I’ve just been rereading the Anglo-Saxon Chronicle, which gives a vivid picture of the Danes a thousand years ago. Here is a typical entry from 1014: “Cnut proceeded south until he came to Sandwich. There he landed the hostages that were given to his father, and cut off their hands and their ears and their noses. Besides all these evils, the (Danish) king ordered a tribute of 21 000 pounds.” Hard to believe that they are the same people who today live so peacefully and happily in the confines of their little kingdom, collecting medical data to inform the rest of the world.
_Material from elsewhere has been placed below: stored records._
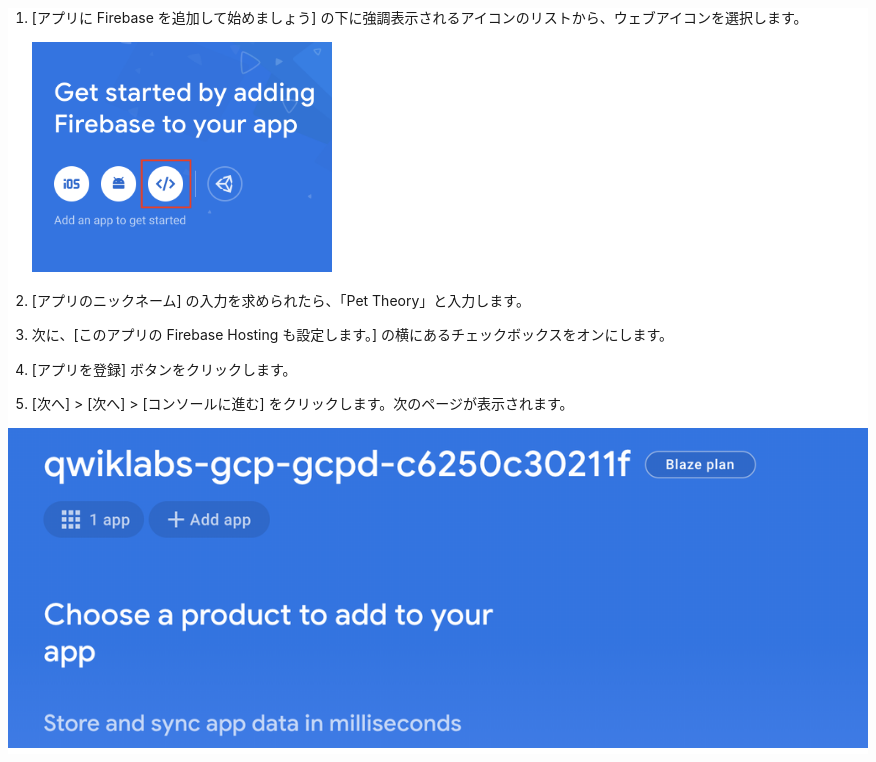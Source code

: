 1. [アプリに Firebase を追加して始めましょう] の下に強調表示されるアイコンのリストから、ウェブアイコンを選択します。

    <img src="./images/7e6d5af46cf25223.png" width=300/>

1. [アプリのニックネーム] の入力を求められたら、「Pet Theory」と入力します。

1. 次に、[このアプリの Firebase Hosting も設定します。] の横にあるチェックボックスをオンにします。

1. [アプリを登録] ボタンをクリックします。

1. [次へ] > [次へ] > [コンソールに進む] をクリックします。次のページが表示されます。

<img src="./images/9fe7d7504baf7038.png" />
From data covering every Danish pregnancy from 1997 to 2008, we can be sure that anti-epileptic drugs have no effect on miscarriage rates and are unlikely to have any on stillbirth.
Plant of the Week: Poliothyrsis sinensis
It is a dizzying experience for plant freaks like ourselves to visit the nurseries of Crûg Farm and Pan-Global Plants, where the owners go on regular expeditions to the mountains of China, Korea, and northernmost Vietnam to bring back plants never previously seen in the UK. In the gardens of these places, the range of stupendous oriental foliage is amazing and hardly a plant is identifiable even to the seasoned inspector.
I did however half-recognize a beautiful small tree in full flower at Pan-Global nursery at Frampton-upon-Severn. Given half an hour or so, I might even have named it. Poliothyrsis sinensis features in Bean, who says that it was introduced to England by EH Wilson in 1908. It has a lovely form and pointed dark green leaves, and bears great tufts of scented white flowers at the very end of summer. It is hard to get to them for bees. Intensely desirable if you have the room for it.